Data to use
================================

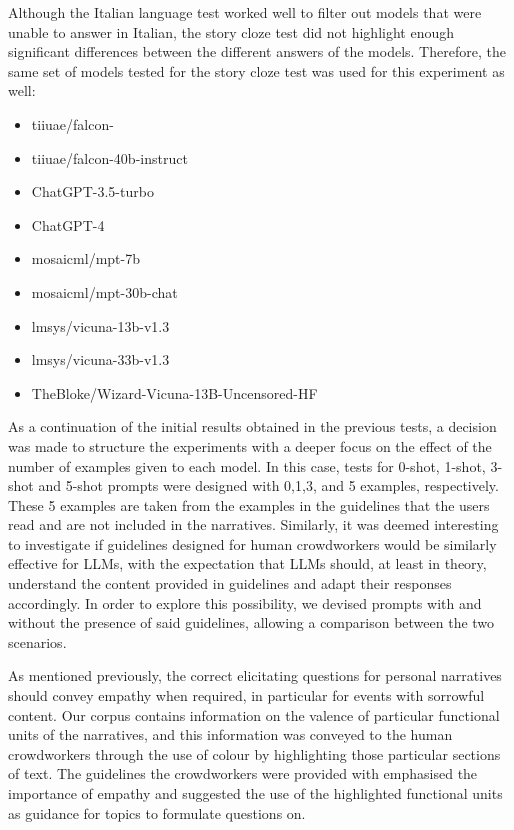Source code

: Although the Italian language test worked well to filter out models that were unable to answer in Italian, the story cloze test did not highlight enough significant differences between the different answers of the models.
Therefore, the same set of models tested for the story cloze test was used for this experiment as well:
\begin{itemize}
    \item   tiiuae/falcon- \cite{falcon40b}
    \item   tiiuae/falcon-40b-instruct \cite{falcon40b}
    \item   ChatGPT-3.5-turbo \cite{chatgpt}
    \item   ChatGPT-4 \cite{openai2023gpt4}
    \item   mosaicml/mpt-7b \cite{mpt7b}
    \item   mosaicml/mpt-30b-chat \cite{mpt30b}
    \item   lmsys/vicuna-13b-v1.3 \cite{touvronllama}
    \item   lmsys/vicuna-33b-v1.3 \cite{touvronllama}
    \item   TheBloke/Wizard-Vicuna-13B-Uncensored-HF \cite{wizard-vicuna}
\end{itemize}
As a continuation of the initial results obtained in the previous tests, a decision was made to structure the experiments with a deeper focus on the effect of the number of examples given to each model. In this case, tests for 0-shot, 1-shot, 3-shot and 5-shot prompts were designed with 0,1,3, and 5 examples, respectively. These 5 examples are taken from the examples in the guidelines that the users read and are not included in the narratives. Similarly, it was deemed interesting to investigate if guidelines designed for human crowdworkers would be similarly effective for LLMs, with the expectation that LLMs should, at least in theory, understand the content provided in guidelines and adapt their responses accordingly. In order to explore this possibility, we devised prompts with and without the presence of said guidelines, allowing a comparison between the two scenarios.

As mentioned previously, the correct elicitating questions for personal narratives should convey empathy when required, in particular for events with sorrowful content. Our corpus contains information on the valence of particular functional units of the narratives, and this information was conveyed to the human crowdworkers through the use of colour by highlighting those particular sections of text. The guidelines the crowdworkers were provided with emphasised the importance of empathy and suggested the use of the highlighted functional units as guidance for topics to formulate questions on. 


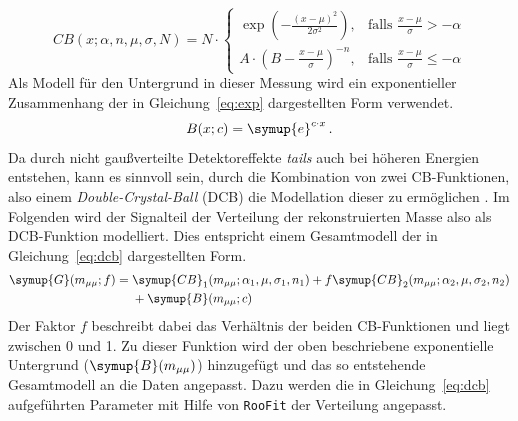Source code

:%
\begin{equation}
  {\displaystyle CB(x;\alpha ,n,{\mu},\sigma,N)=N\cdot {\begin{cases}\exp \left(-{\frac {(x-{\mu})^{2}}{2\sigma ^{2}}}\right),&{\mbox{falls }}{\frac {x-{\mu}}{\sigma }}>-\alpha \\A\cdot \left(B-{\frac {x-{\mu}}{\sigma }}\right)^{-n},&{\mbox{falls }}{\frac {x-{\mu}}{\sigma }}\leqslant -\alpha \end{cases}}}
  \label{eq:cb}
\end{equation}
%
Als Modell für den Untergrund in dieser Messung wird ein exponentieller Zusammenhang der in Gleichung~\ref{eq:exp} dargestellten Form verwendet.
%
\begin{equation}
  B(x; c)= \symup{e}^{c\cdot x} \, .
  \label{eq:exp}
\end{equation}
%
Da durch nicht gaußverteilte Detektoreffekte \textit{tails} auch bei höheren Energien entstehen, kann es sinnvoll sein, durch die Kombination von zwei CB-Funktionen, also einem \textit{Double-Crystal-Ball} (DCB) die Modellation dieser zu ermöglichen \cite{ipatia}.
Im Folgenden wird der Signalteil der Verteilung der rekonstruierten Masse also als DCB-Funktion modelliert. Dies entspricht einem Gesamtmodell der in Gleichung~\ref{eq:dcb} dargestellten Form.
%
\begin{equation}
  \begin{split}
  \symup{G}(m_{\mu\mu}; f)={}&\symup{CB}_1(m_{\mu\mu};\alpha_1,\mu,\sigma_1,n_1) + f\symup{CB}_2(m_{\mu\mu};\alpha_2,\mu,\sigma_2,n_2)\\ &+ \symup{B}(m_{\mu\mu};c)
  \end{split}
  \label{eq:dcb}
\end{equation}
%
Der Faktor $f$ beschreibt dabei das Verhältnis der beiden CB-Funktionen und liegt zwischen 0 und 1. Zu dieser Funktion wird der oben beschriebene exponentielle Untergrund ($\symup{B}(m_{\mu\mu})$) hinzugefügt und das so entstehende Gesamtmodell an die Daten angepasst. Dazu werden die in Gleichung~\eqref{eq:dcb} aufgeführten Parameter mit Hilfe von \texttt{RooFit} der Verteilung angepasst.
%
%
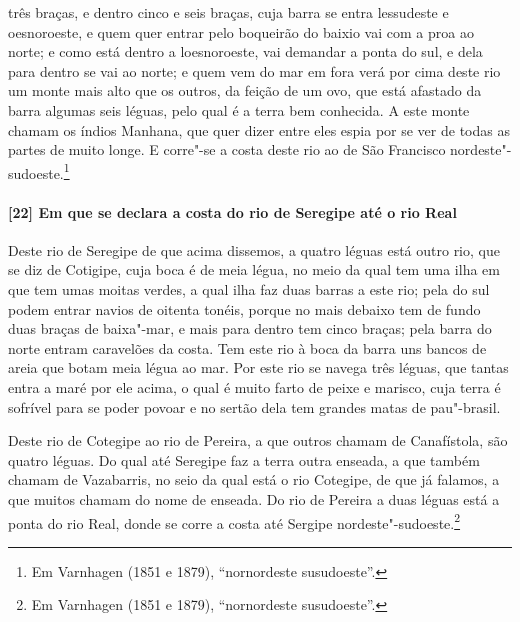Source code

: \begin{linenumbers}
três braças, e dentro cinco e seis braças, cuja barra se entra lessudeste e oesnoroeste, e
quem quer entrar pelo boqueirão do baixio vai com a proa ao norte; e como está dentro a
loesnoroeste, vai demandar a ponta do sul, e dela para dentro se vai ao norte; e quem vem
do mar em fora verá por cima deste rio um monte mais alto que os outros, da feição de um
ovo, que está afastado da barra algumas seis léguas, pelo qual é a terra bem conhecida. A
este monte chamam os índios Manhana, que quer dizer entre eles espia por se ver de todas
as partes de muito longe. E corre"-se a costa deste rio ao de São Francisco
nordeste"-sudoeste.\footnote{ Em Varnhagen (1851 e 1879), ``nornordeste susudoeste''.}

\paragraph{[22] Em que se declara a costa do rio de Seregipe até o rio Real} \quad
Deste rio de Seregipe de que acima dissemos, a quatro léguas está outro rio, que se diz de
Cotigipe, cuja boca é de meia légua, no meio da qual tem uma ilha em que tem umas moitas
verdes, a qual ilha faz duas barras a este rio; pela do sul podem entrar navios de oitenta
tonéis, porque no mais debaixo tem de fundo duas braças de baixa"-mar, e mais para dentro
tem cinco braças; pela barra do norte entram caravelões da costa. Tem este rio à boca da
barra uns bancos de areia que botam meia légua ao mar. Por este rio se navega três léguas,
que tantas entra a maré por ele acima, o qual é muito farto de peixe e marisco, cuja terra
é sofrível para se poder povoar e no sertão dela tem grandes matas de pau"-brasil.

Deste rio de Cotegipe ao rio de Pereira, a que outros chamam de Canafístola, são quatro
léguas. Do qual até Seregipe faz a terra outra enseada, a que também chamam de Vazabarris,
no seio da qual está o rio Cotegipe, de que já falamos, a que muitos chamam do nome de
enseada. Do rio de Pereira a duas léguas está a ponta do rio Real, donde se corre a costa
até Sergipe nordeste"-sudoeste.\footnote{ Em Varnhagen (1851 e 1879), ``nornordeste
susudoeste''.}


\end{linenumbers}
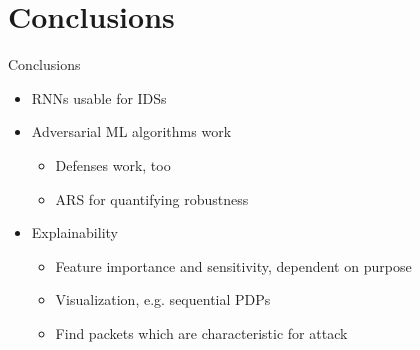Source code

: \documentclass{beamer}
\begin{document}
\section{Conclusions}
\begin{frame}{Conclusions}
\begin{itemize}
\item RNNs usable for IDSs
\item Adversarial ML algorithms work
\begin{itemize}
\item Defenses work, too
\item ARS for quantifying robustness
\end{itemize}
\item Explainability
\begin{itemize}
\item Feature importance and sensitivity, dependent on purpose 
\item Visualization, e.g. sequential PDPs
\item Find packets which are characteristic for attack
\end{itemize}
\end{itemize}
\end{frame}
\makelastslide
\end{document}
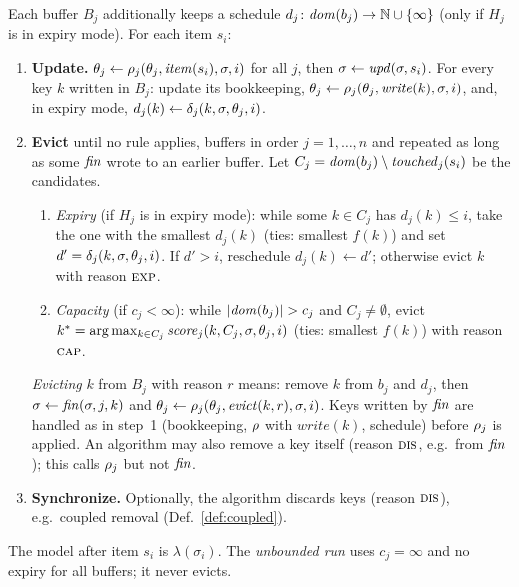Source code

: \begin{definition}[Run]\label{def:run}
Each buffer $B_j$ additionally keeps a schedule
$d_j \colon \dom(b_j) \to \mathbb{N} \cup \{\infty\}$ (only if $H_j$ is in
expiry mode). For each item $s_i$:
\begin{enumerate}
  \item \textbf{Update.} $\theta_j \leftarrow \hupd_j(\theta_j, \mathit{item}(s_i), \sigma, i)$
        for all $j$, then $\sigma \leftarrow \upd(\sigma, s_i)$. For every key
        $k$ written in $B_j$: update its bookkeeping,
        $\theta_j \leftarrow \hupd_j(\theta_j, \mathit{write}(k), \sigma, i)$,
        and, in expiry mode, $d_j(k) \leftarrow \dl_j(k, \sigma, \theta_j, i)$.
  \item \textbf{Evict} until no rule applies, buffers in order $j = 1, \dots, n$
        and repeated as long as some $\fin$ wrote to an earlier buffer.
        Let $C_j = \dom(b_j) \setminus \touched_j(s_i)$ be the candidates.
        \begin{enumerate}
          \item \emph{Expiry} (if $H_j$ is in expiry mode): while some
                $k \in C_j$ has $d_j(k) \le i$, take the one with the smallest
                $d_j(k)$ (ties: smallest $f(k)$) and set
                $d' = \dl_j(k, \sigma, \theta_j, i)$.
                If $d' > i$, reschedule $d_j(k) \leftarrow d'$;
                otherwise evict $k$ with reason $\Rexp$.
          \item \emph{Capacity} (if $c_j < \infty$): while
                $|\dom(b_j)| > c_j$ and $C_j \neq \emptyset$, evict
                $k^* = \arg\max_{k \in C_j} \score_j(k, C_j, \sigma, \theta_j, i)$
                (ties: smallest $f(k)$) with reason $\Rcap$.
        \end{enumerate}
        \emph{Evicting} $k$ from $B_j$ with reason $r$ means: remove $k$ from
        $b_j$ and $d_j$, then
        $\sigma \leftarrow \fin(\sigma, j, k)$ and
        $\theta_j \leftarrow \hupd_j(\theta_j, \mathit{evict}(k, r), \sigma, i)$.
        Keys written by $\fin$ are handled as in step~1 (bookkeeping, $\hupd$
        with $\mathit{write}(k)$, schedule) before $\hupd_j$ is applied.
        An algorithm may also remove a key itself (reason $\Rdis$, e.g.\ from
        $\fin$); this calls $\hupd_j$ but not $\fin$.
  \item \textbf{Synchronize.} Optionally, the algorithm discards keys (reason
        $\Rdis$), e.g.\ coupled removal (Def.~\ref{def:coupled}).
\end{enumerate}
The model after item $s_i$ is $\lambda(\sigma_i)$. The \emph{unbounded run}
uses $c_j = \infty$ and no expiry for all buffers; it never evicts.
\end{definition}

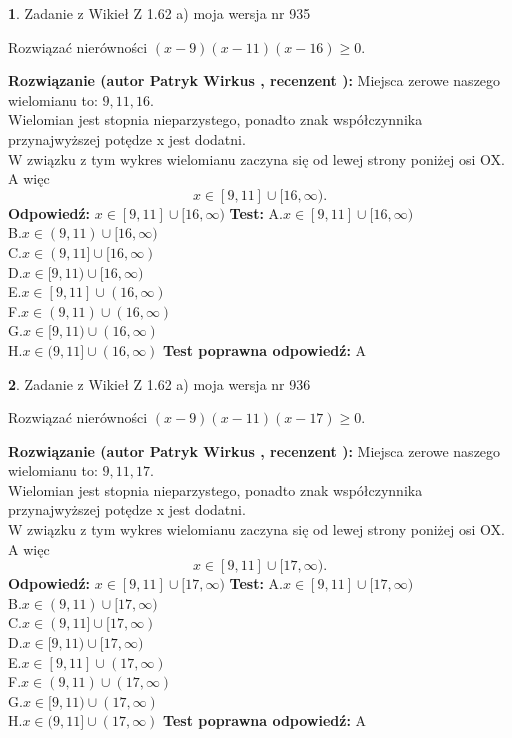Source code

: \documentclass[12pt, a4paper]{article}
\theoremstyle{definition} %
\newtheorem{zad}{}
\newcommand{\zadStart}[1]{\begin{zad}#1\newline}
\newcommand{\zadStop}{\end{zad}}
\newcommand{\rozwStart}[2]{\noindent \textbf{Rozwiązanie (autor #1 , recenzent #2): }\newline}
\newcommand{\rozwStop}{\newline}
\newcommand{\odpStart}{\noindent \textbf{Odpowiedź:}\newline}
\newcommand{\odpStop}{\newline}
\newcommand{\testStart}{\noindent \textbf{Test:}\newline}
\newcommand{\testStop}{\newline}
\newcommand{\kluczStart}{\noindent \textbf{Test poprawna odpowiedź:}\newline}
\newcommand{\kluczStop}{\newline}
\begin{document}
\zadStart{Zadanie z Wikieł Z 1.62 a) moja wersja nr 935}

Rozwiązać nierówności $(x-9)(x-11)(x-16)\ge0$.
\zadStop
\rozwStart{Patryk Wirkus}{}
Miejsca zerowe naszego wielomianu to: $9, 11, 16$.\\
Wielomian jest stopnia nieparzystego, ponadto znak współczynnika przy\linebreak najwyższej potędze x jest dodatni.\\ W związku z tym wykres wielomianu zaczyna się od lewej strony poniżej osi OX. A więc $$x \in [9,11] \cup [16,\infty).$$
\rozwStop
\odpStart
$x \in [9,11] \cup [16,\infty)$
\odpStop
\testStart
A.$x \in [9,11] \cup [16,\infty)$\\
B.$x \in (9,11) \cup [16,\infty)$\\
C.$x \in (9,11] \cup [16,\infty)$\\
D.$x \in [9,11) \cup [16,\infty)$\\
E.$x \in [9,11] \cup (16,\infty)$\\
F.$x \in (9,11) \cup (16,\infty)$\\
G.$x \in [9,11) \cup (16,\infty)$\\
H.$x \in (9,11] \cup (16,\infty)$
\testStop
\kluczStart
A
\kluczStop



\zadStart{Zadanie z Wikieł Z 1.62 a) moja wersja nr 936}

Rozwiązać nierówności $(x-9)(x-11)(x-17)\ge0$.
\zadStop
\rozwStart{Patryk Wirkus}{}
Miejsca zerowe naszego wielomianu to: $9, 11, 17$.\\
Wielomian jest stopnia nieparzystego, ponadto znak współczynnika przy\linebreak najwyższej potędze x jest dodatni.\\ W związku z tym wykres wielomianu zaczyna się od lewej strony poniżej osi OX. A więc $$x \in [9,11] \cup [17,\infty).$$
\rozwStop
\odpStart
$x \in [9,11] \cup [17,\infty)$
\odpStop
\testStart
A.$x \in [9,11] \cup [17,\infty)$\\
B.$x \in (9,11) \cup [17,\infty)$\\
C.$x \in (9,11] \cup [17,\infty)$\\
D.$x \in [9,11) \cup [17,\infty)$\\
E.$x \in [9,11] \cup (17,\infty)$\\
F.$x \in (9,11) \cup (17,\infty)$\\
G.$x \in [9,11) \cup (17,\infty)$\\
H.$x \in (9,11] \cup (17,\infty)$
\testStop
\kluczStart
A
\kluczStop
\end{document}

================================

Exercise prompt
When you reach the line with "and $d_j$, then" in the records above, begin repeating the lines exactly, and stop after the line with "Miejsca zerowe naszego wielomianu to: $9, 11, 16$.\\". Skip all pictures.

Written response
        $b_j$ and $d_j$, then
        $\sigma \leftarrow \fin(\sigma, j, k)$ and
        $\theta_j \leftarrow \hupd_j(\theta_j, \mathit{evict}(k, r), \sigma, i)$.
        Keys written by $\fin$ are handled as in step~1 (bookkeeping, $\hupd$
        with $\mathit{write}(k)$, schedule) before $\hupd_j$ is applied.
        An algorithm may also remove a key itself (reason $\Rdis$, e.g.\ from
        $\fin$); this calls $\hupd_j$ but not $\fin$.
  \item \textbf{Synchronize.} Optionally, the algorithm discards keys (reason
        $\Rdis$), e.g.\ coupled removal (Def.~\ref{def:coupled}).
\end{enumerate}
The model after item $s_i$ is $\lambda(\sigma_i)$. The \emph{unbounded run}
uses $c_j = \infty$ and no expiry for all buffers; it never evicts.
\end{definition}

Source code

: \documentclass[12pt, a4paper]{article}
\theoremstyle{definition} %
\newtheorem{zad}{}
\newcommand{\zadStart}[1]{\begin{zad}#1\newline}
\newcommand{\zadStop}{\end{zad}}
\newcommand{\rozwStart}[2]{\noindent \textbf{Rozwiązanie (autor #1 , recenzent #2): }\newline}
\newcommand{\rozwStop}{\newline}
\newcommand{\odpStart}{\noindent \textbf{Odpowiedź:}\newline}
\newcommand{\odpStop}{\newline}
\newcommand{\testStart}{\noindent \textbf{Test:}\newline}
\newcommand{\testStop}{\newline}
\newcommand{\kluczStart}{\noindent \textbf{Test poprawna odpowiedź:}\newline}
\newcommand{\kluczStop}{\newline}
\begin{document}
\zadStart{Zadanie z Wikieł Z 1.62 a) moja wersja nr 935}

Rozwiązać nierówności $(x-9)(x-11)(x-16)\ge0$.
\zadStop
\rozwStart{Patryk Wirkus}{}
Miejsca zerowe naszego wielomianu to: $9, 11, 16$.\\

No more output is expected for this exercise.